There was a king, once upon a time in old eleventh-century England, who achieved this historical topsy-turvydom, being remembered, by most accounts, as the best of men, even though, by some accounts, he was the worst of kings.
Edward the Confessor, son of Ethelred the Unready and Emma of Normandy, bears the title of not king, but confessor, for he distinguished himself not for being a great king, but for being a good man who devotedly confessed the King of Kings.
Ironically, it was Edward’s goodness that often got in the way of his kingship, living as he did in a time when it took a barbaric hand to hold barbarians at bay. Edward was no barbarian—he was a Saxon by blood but a Norman at heart and would sooner pray piously through the night for the unruly than manage them in any practical, much less confrontational, way.
Edward was a king who served the will of his God as far as he judged it more than the will of his people, winning condemnation from his subjects as the last Anglo-Saxon king of the House of Wessex and salvation from his Lord as the first English king to be canonized by the Catholic Church.
Born near the year 1000, he grew up in Normandy, where his father, Ethelred, had sent him to be safe from the Viking invaders who beleaguered England. After Ethelred’s death, the Danish king and conqueror Canute, taking control of the island, took Edward’s mother as his wife. After Canute’s death, Edward returned to England to find Canute’s son by his mother on his father’s throne.
The white-haired, white-faced, willowy young man was beyond paling at these outrages and his distaste for the Anglo-Saxon situation. He bided his time. When Canute’s son died, Edward moved decisively, seizing his crown and kingdom before turning his attention to the suspicious Saxon earls, who beheld this colorless Saxon king of Norman fashion as a phantom.
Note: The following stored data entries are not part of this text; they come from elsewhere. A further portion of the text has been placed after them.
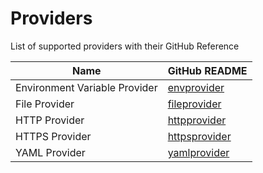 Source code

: # Providers

List of supported providers with their GitHub Reference


| Name                                    | GitHub README                                                                                                                                                      |
| --------------------------------------- | ------------------------------------------------------------------------------------------------------------------------------------------------------------------ |
| Environment Variable Provider           | [envprovider](https://github.com/open-telemetry/opentelemetry-collector/tree/confmap/provider/yamlprovider/v1.40.0/confmap/provider/envprovider/README.md)         |
| File Provider                           | [fileprovider](https://github.com/open-telemetry/opentelemetry-collector/tree/confmap/provider/yamlprovider/v1.40.0/confmap/provider/fileprovider/README.md)       |
| HTTP Provider                           | [httpprovider](https://github.com/open-telemetry/opentelemetry-collector/tree/confmap/provider/yamlprovider/v1.40.0/confmap/provider/httpprovider/README.md)       |
| HTTPS Provider                          | [httpsprovider](https://github.com/open-telemetry/opentelemetry-collector/tree/confmap/provider/yamlprovider/v1.40.0/confmap/provider/httpsprovider/README.md)     |
| YAML Provider                           | [yamlprovider](https://github.com/open-telemetry/opentelemetry-collector/tree/confmap/provider/yamlprovider/v1.40.0/confmap/provider/yamlprovider/README.md)       |
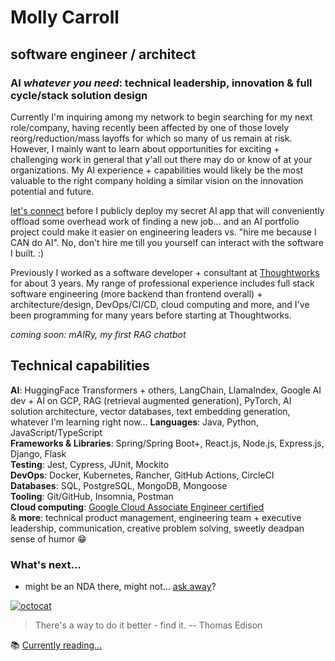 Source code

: # Molly Carroll
## software engineer / architect
### AI _whatever you need_: technical leadership, innovation & full cycle/stack solution design

Currently I'm inquiring among my network to begin searching for my next role/company, having recently been affected by one of those lovely reorg/reduction/mass layoffs for which so many of us remain at risk.
However, I mainly want to learn about opportunities for exciting + challenging work in general that y'all out there may do or know of at your organizations. My AI experience + capabilities would likely be the most valuable to the right company holding a similar vision on the innovation potential and future.

[let's connect](https://www.linkedin.com/in/mollyacarroll/) before I publicly deploy my secret AI app that will conveniently offload some overhead work of finding a new job... and an AI portfolio project could make it easier on engineering leaders vs. "hire me because I CAN do AI". No, don't hire me till you yourself can interact with the software I built. :)

Previously I worked as a software developer + consultant at [Thoughtworks](https://github.com/thoughtworks) for about 3 years. My range of professional experience includes full stack software engineering (more backend than frontend overall) + architecture/design, DevOps/CI/CD, cloud computing and more, and I've been programming for many years before starting at Thoughtworks. 

_coming soon: mAIRy, my first RAG chatbot_

## Technical capabilities

**AI**: HuggingFace Transformers + others, LangChain, LlamaIndex, Google AI dev + AI on GCP, RAG (retrieval augmented generation), PyTorch, AI solution architecture, vector databases, text embedding generation, whatever I'm learning right now...
**Languages**: Java, Python, JavaScript/TypeScript\
**Frameworks & Libraries**: Spring/Spring Boot+, React.js, Node.js, Express.js, Django, Flask\
**Testing**: Jest, Cypress, JUnit, Mockito\
**DevOps**: Docker, Kubernetes, Rancher, GitHub Actions, CircleCI\
**Databases**: SQL, PostgreSQL, MongoDB, Mongoose\
**Tooling**: Git/GitHub, Insomnia, Postman\
**Cloud computing**:  [Google Cloud Associate Engineer certified](https://cloud.google.com/learn/certification/cloud-engineer)\
& **more**: technical product management, engineering team + executive leadership, communication, creative problem solving, sweetly deadpan sense of humor :grin:

### What's next...
- might be an NDA there, might not... [ask away](mailto:mollyAIcarroll@icloud.com)?

[![octocat](https://i.imgur.com/JqU5A8U.png)](https://linkedin.com/mollyacarroll/)

> There's a way to do it better - find it. -- Thomas Edison

📚 [Currently reading...](https://www.goodreads.com/mollycarroll)
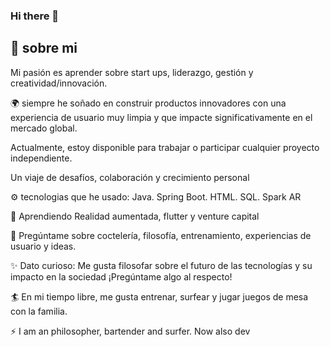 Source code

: ### Hi there 👋
## 🚀 sobre mi

Mi pasión es aprender sobre start ups, liderazgo, gestión y creatividad/innovación.

🌍 siempre he soñado en construir productos innovadores con una experiencia de usuario muy limpia y que impacte significativamente en el mercado global.

Actualmente, estoy disponible para trabajar o participar cualquier proyecto independiente.

Un viaje de desafíos, colaboración y crecimiento personal

⚙️ tecnologias que he usado: Java. Spring Boot. HTML. SQL. Spark AR

🌱 Aprendiendo Realidad aumentada, flutter y venture capital

👯 Pregúntame sobre coctelería, filosofía, entrenamiento, experiencias de usuario y ideas.

✨ Dato curioso: Me gusta filosofar sobre el futuro de las tecnologías y su impacto en la sociedad ¡Pregúntame algo al respecto!

🏄 En mi tiempo libre, me gusta entrenar, surfear y jugar juegos de mesa con la familia.


⚡ I am an philosopher, bartender and surfer. Now also dev

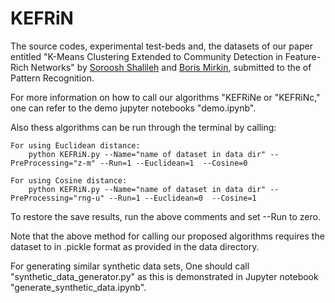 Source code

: # KEFRiN

The source codes, experimental test-beds and, the datasets of our paper entitled "K-Means Clustering Extended to Community Detection in Feature-Rich Networks" by [Soroosh Shalileh](https://www.hse.ru/en/org/persons/316426865) and [Boris Mirkin](https://www.hse.ru/en/staff/bmirkin), submitted to the of Pattern Recognition.



For more information on how to call our algorithms "KEFRiNe or "KEFRiNc," one can refer to the demo jupyter notebooks "demo.ipynb".

Also thess algorithms can be run through the terminal by calling: 
            
    For using Euclidean distance:       
        python KEFRiN.py --Name="name of dataset in data dir" --PreProcessing="z-m" --Run=1 --Euclidean=1  --Cosine=0
        
    For using Cosine distance:    
        python KEFRiN.py --Name="name of dataset in data dir" --PreProcessing="rng-u" --Run=1 --Euclidean=0  --Cosine=1

To restore the save results, run the above comments and set --Run to zero.

Note that the above method for calling our proposed algorithms requires the dataset to in .pickle format as provided in the data directory.

For generating similar synthetic data sets, One should call "synthetic_data_generator.py" as this is demonstrated in Jupyter notebook "generate_synthetic_data.ipynb".
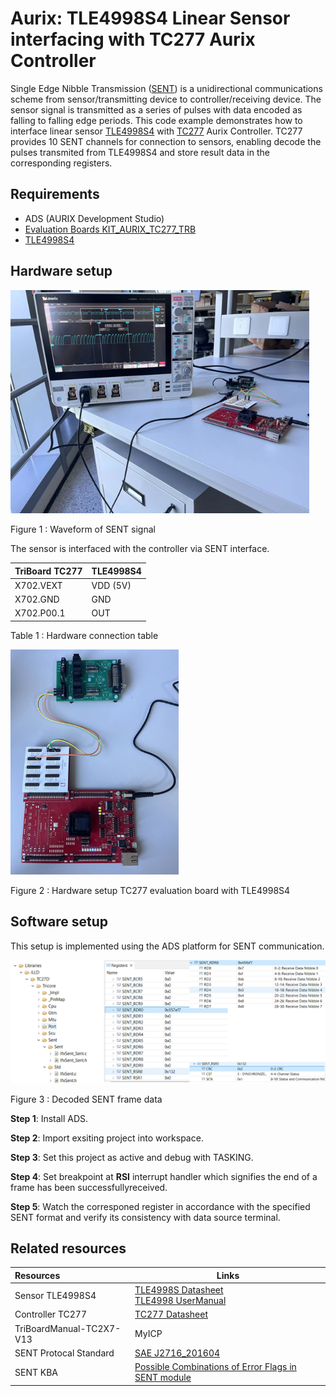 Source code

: # Aurix: TLE4998S4 Linear Sensor interfacing with TC277 Aurix Controller

Single Edge Nibble Transmission ([SENT](https://www.infineon.com/dgdl/Infineon-AURIX_Single_Edge_Nibble_Transmission-TR-v01_00-EN.pdf?fileId=5546d46269bda8df0169ca92cce62596)) is a unidirectional communications scheme from sensor/transmitting device to controller/receiving device. The sensor signal is transmitted as a series of pulses with data encoded as falling to falling edge periods. This code example demonstrates how to interface linear sensor [TLE4998S4](https://www.infineon.com/cms/en/product/sensor/magnetic-sensors/magnetic-position-sensors/linear-sensors/tle4998s4) with [TC277](https://www.infineon.com/cms/en/product/microcontroller/32-bit-tricore-microcontroller/32-bit-tricore-aurix-tc2xx/aurix-family-tc27xt/sak-tc277tp-64f200n-dc) Aurix Controller. TC277 provides 10 SENT channels for connection to sensors, enabling decode the pulses transmited from TLE4998S4 and store result data in the corresponding registers.

## Requirements

- ADS (AURIX Development Studio)
- [Evaluation Boards KIT_AURIX_TC277_TRB](https://www.infineon.com/cms/en/product/evaluation-boards/kit_aurix_tc277_trb)
- [TLE4998S4](https://www.infineon.com/cms/en/product/sensor/magnetic-sensors/magnetic-position-sensors/linear-sensors/tle4998s4)

## Hardware setup

<img title="" src="Images/waveform.png" alt="waveform" style="zoom:80%;">

Figure 1 : Waveform of SENT signal

The sensor is interfaced with the controller via SENT interface.

| TriBoard TC277 | TLE4998S4 |
| -------------- | --------- |
| X702.VEXT      | VDD (5V)  |
| X702.GND       | GND       |
| X702.P00.1     | OUT       |

Table 1 : Hardware connection table

<img title="" src="Images/hardware.png" alt="hardware" style="zoom:67%;">

Figure 2 : Hardware setup TC277 evaluation board with TLE4998S4

## Software setup

This setup is implemented using the ADS platform for SENT communication.

<img title="" src="Images/ads.png" alt="ADS" style="zoom:50%;">

Figure 3 : Decoded SENT frame data

**Step 1**: Install ADS.

**Step 2**: Import exsiting project into workspace.

**Step 3**: Set this project as active and debug with TASKING. 

**Step 4**: Set breakpoint at **RSI** interrupt handler which signifies the end of a frame has been successfullyreceived.

**Step 5**: Watch the corresponed register in accordance with the specified SENT format and verify its consistency with data source terminal.

## Related resources

| Resources                | Links                                                                                                                                                                                                                                                                                  |
|:------------------------ | -------------------------------------------------------------------------------------------------------------------------------------------------------------------------------------------------------------------------------------------------------------------------------------- |
| Sensor TLE4998S4         | [TLE4998S Datasheet](https://www.infineon.com/dgdl/Infineon-TLE4998S-DS-v01_00-en.pdf?fileId=db3a30431ce5fb52011d3ec7bd4c25bd) <br> [TLE4998 UserManual](https://www.infineon.com/dgdl/Infineon-TLE4998_Linear_Halls-UserManual-v01_04-EN.pdf?fileId=5546d4625d5945ed015d9e2d7787510a) |
| Controller TC277         | [TC277 Datasheet](https://www.infineon.com/dgdl/Infineon-TC27x_DS_Addendum-DataSheet-v01_20-EN.pdf?fileId=5546d4627883d7e00178b64a0d244053)                                                                                                                                            |
| TriBoardManual-TC2X7-V13 | MyICP                                                                                                                                                                                                                                                                                  |
| SENT Protocal Standard   | [SAE J2716_201604](https://www.sae.org/standards/content/j2716_201604/)                                                                                                                                                                                                                |
| SENT KBA                 | [Possible Combinations of Error Flags in SENT module](https://community.infineon.com/t5/Knowledge-Base-Articles/AURIX-MCU-Possible-combinations-of-error-flags-in-SENT-module-KBA239730/ta-p/744683)                                                                                   |
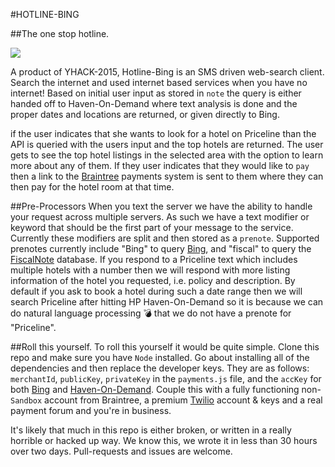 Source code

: #HOTLINE-BING

##The one stop hotline.

![](http://www.bet.com/content/dam/betcom/images/2015/10/Music-10-16-10-31/102015-music-drake-hotline-bling-gif-3.gif.custom1200x675x20.dimg)

A product of YHACK-2015, Hotline-Bing is an SMS driven web-search client. Search the internet and used internet based services when you have no internet! Based on initial user input as stored in `note` the query is either handed off to Haven-On-Demand where text analysis is done and the proper dates and locations are returned, or given directly to Bing.

if the user indicates that she wants to look for a hotel on Priceline than the API is queried with the users input and the top hotels are returned. The user gets to see the top hotel listings in the selected area with the option to learn more about any of them. If they user indicates that they would like to `pay` then a link to the [Braintree](https://www.braintreepayments.com/) payments system is sent to them where they can then pay for the hotel room at that time.

##Pre-Processors
When you text the server we have the ability to handle your request across multiple servers. As such we have a text modifier or keyword that should be the first part of your message to the service. Currently these modifiers are split and then stored as a `prenote`. Supported prenotes currently include "Bing" to query [Bing](http://www.bing.com), and "fiscal" to query the [FiscalNote](https://www.fiscalnote.com/) database. If you respond to a Priceline text which includes multiple hotels with a number then we will respond with more listing information of the hotel you requested, i.e. policy and description. By default if you ask to book a hotel during such a date range then we will search Priceline after hitting HP Haven-On-Demand so it is because we can do natural language processing :bomb: that we do not have a prenote for "Priceline".

##Roll this yourself.
To roll this yourself it would be quite simple. Clone this repo and make sure you have `Node` installed. Go about installing all of the dependencies and then replace the developer keys. They are as follows: `merchantId`, `publicKey`, `privateKey` in the `payments.js` file, and the `accKey` for both [Bing](https://www.bing.com/dev/) and [Haven-On-Demand](https://www.havenondemand.com/). Couple this with a fully functioning non-`Sandbox` account from Braintree, a premium [Twilio](https://www.twilio.com/) account & keys and a real payment forum and you're in business.

It's likely that much in this repo is either broken, or written in a really horrible or hacked up way. We know this, we wrote it in less than 30 hours over two days. Pull-requests and issues are welcome.
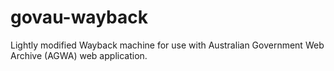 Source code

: govau-wayback
=============

Lightly modified Wayback machine for use with Australian Government 
Web Archive (AGWA) web application. 
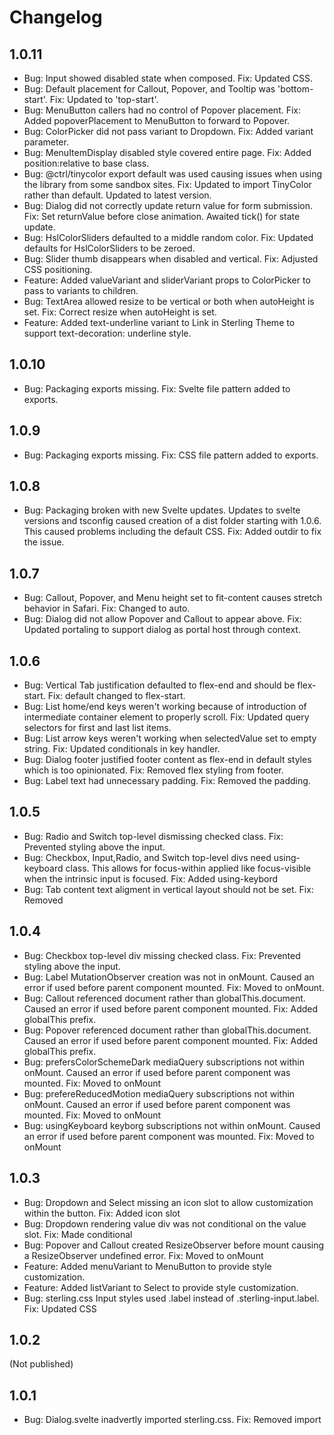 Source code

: # Changelog

## 1.0.11

- Bug: Input showed disabled state when composed. Fix: Updated CSS.
- Bug: Default placement for Callout, Popover, and Tooltip was 'bottom-start'. Fix: Updated to 'top-start'.
- Bug: MenuButton callers had no control of Popover placement. Fix: Added popoverPlacement to MenuButton to forward to Popover.
- Bug: ColorPicker did not pass variant to Dropdown. Fix: Added variant parameter.
- Bug: MenuItemDisplay disabled style covered entire page. Fix: Added position:relative to base class.
- Bug: @ctrl/tinycolor export default was used causing issues when using the library from some sandbox sites. Fix: Updated to import TinyColor rather than default. Updated to latest version.
- Bug: Dialog did not correctly update return value for form submission. Fix: Set returnValue before close animation. Awaited tick() for state update.
- Bug: HslColorSliders defaulted to a middle random color. Fix: Updated defaults for HslColorSliders to be zeroed.
- Bug: Slider thumb disappears when disabled and vertical. Fix: Adjusted CSS positioning.
- Feature: Added valueVariant and sliderVariant props to ColorPicker to pass to variants to children.
- Bug: TextArea allowed resize to be vertical or both when autoHeight is set. Fix: Correct resize when autoHeight is set.
- Feature: Added text-underline variant to Link in Sterling Theme to support text-decoration: underline style.

## 1.0.10

- Bug: Packaging exports missing. Fix: Svelte file pattern added to exports.

## 1.0.9

- Bug: Packaging exports missing. Fix: CSS file pattern added to exports.

## 1.0.8

- Bug: Packaging broken with new Svelte updates. Updates to svelte versions and tsconfig caused creation of a dist folder starting with 1.0.6. This caused problems including the default CSS. Fix: Added outdir to fix the issue.

## 1.0.7

- Bug: Callout, Popover, and Menu height set to fit-content causes stretch behavior in Safari. Fix: Changed to auto.
- Bug: Dialog did not allow Popover and Callout to appear above. Fix: Updated portaling to support dialog as portal host through context.

## 1.0.6

- Bug: Vertical Tab justification defaulted to flex-end and should be flex-start. Fix: default changed to flex-start.
- Bug: List home/end keys weren't working because of introduction of intermediate container element to properly scroll. Fix: Updated query selectors for first and last list items.
- Bug: List arrow keys weren't working when selectedValue set to empty string. Fix: Updated conditionals in key handler.
- Bug: Dialog footer justified footer content as flex-end in default styles which is too opinionated. Fix: Removed flex styling from footer.
- Bug: Label text had unnecessary padding. Fix: Removed the padding.

## 1.0.5

- Bug: Radio and Switch top-level dismissing checked class. Fix: Prevented styling above the input.
- Bug: Checkbox, Input,Radio, and Switch top-level divs need using-keyboard class. This allows for focus-within applied like focus-visible when the intrinsic input is focused. Fix: Added using-keybord
- Bug: Tab content text aligment in vertical layout should not be set. Fix: Removed

## 1.0.4

- Bug: Checkbox top-level div missing checked class. Fix: Prevented styling above the input.
- Bug: Label MutationObserver creation was not in onMount. Caused an error if used before parent component mounted. Fix: Moved to onMount.
- Bug: Callout referenced document rather than globalThis.document. Caused an error if used before parent component mounted. Fix: Added globalThis prefix.
- Bug: Popover referenced document rather than globalThis.document. Caused an error if used before parent component mounted. Fix: Added globalThis prefix.
- Bug: prefersColorSchemeDark mediaQuery subscriptions not within onMount. Caused an error if used before parent component was mounted. Fix: Moved to onMount
- Bug: prefereReducedMotion mediaQuery subscriptions not within onMount. Caused an error if used before parent component was mounted. Fix: Moved to onMount
- Bug: usingKeyboard keyborg subscriptions not within onMount. Caused an error if used before parent component was mounted. Fix: Moved to onMount

## 1.0.3

- Bug: Dropdown and Select missing an icon slot to allow customization within the button. Fix: Added icon slot
- Bug: Dropdown rendering value div was not conditional on the value slot. Fix: Made conditional
- Bug: Popover and Callout created ResizeObserver before mount causing a ResizeObserver undefined error. Fix: Moved to onMount
- Feature: Added menuVariant to MenuButton to provide style customization.
- Feature: Added listVariant to Select to provide style customization.
- Bug: sterling.css Input styles used .label instead of .sterling-input.label. Fix: Updated CSS

## 1.0.2

(Not published)

## 1.0.1

- Bug: Dialog.svelte inadvertly imported sterling.css. Fix: Removed import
Holding fast first to the faith he confessed, Edward was given as wife a woman named Edith, the daughter of the mightiest of the Saxon earls, Godwin of Wessex. In turn, Edward gave her brother, Harold, the earldom of East Anglia. It was then that the pleasantries abruptly ceased. Edward sent his bride to a nunnery and the rest of the scheming Godwins into exile.
Freed from their influence, Edward enjoyed some independence and openly adopted the delicate Norman courtly practices and customs he was accustomed to. With generous and gentle intent, he brought Normans over to rule with him and gave high offices to his family members, some of whom were of dubious character, remembered with titles such as Ralf the Timid and William the Bastard.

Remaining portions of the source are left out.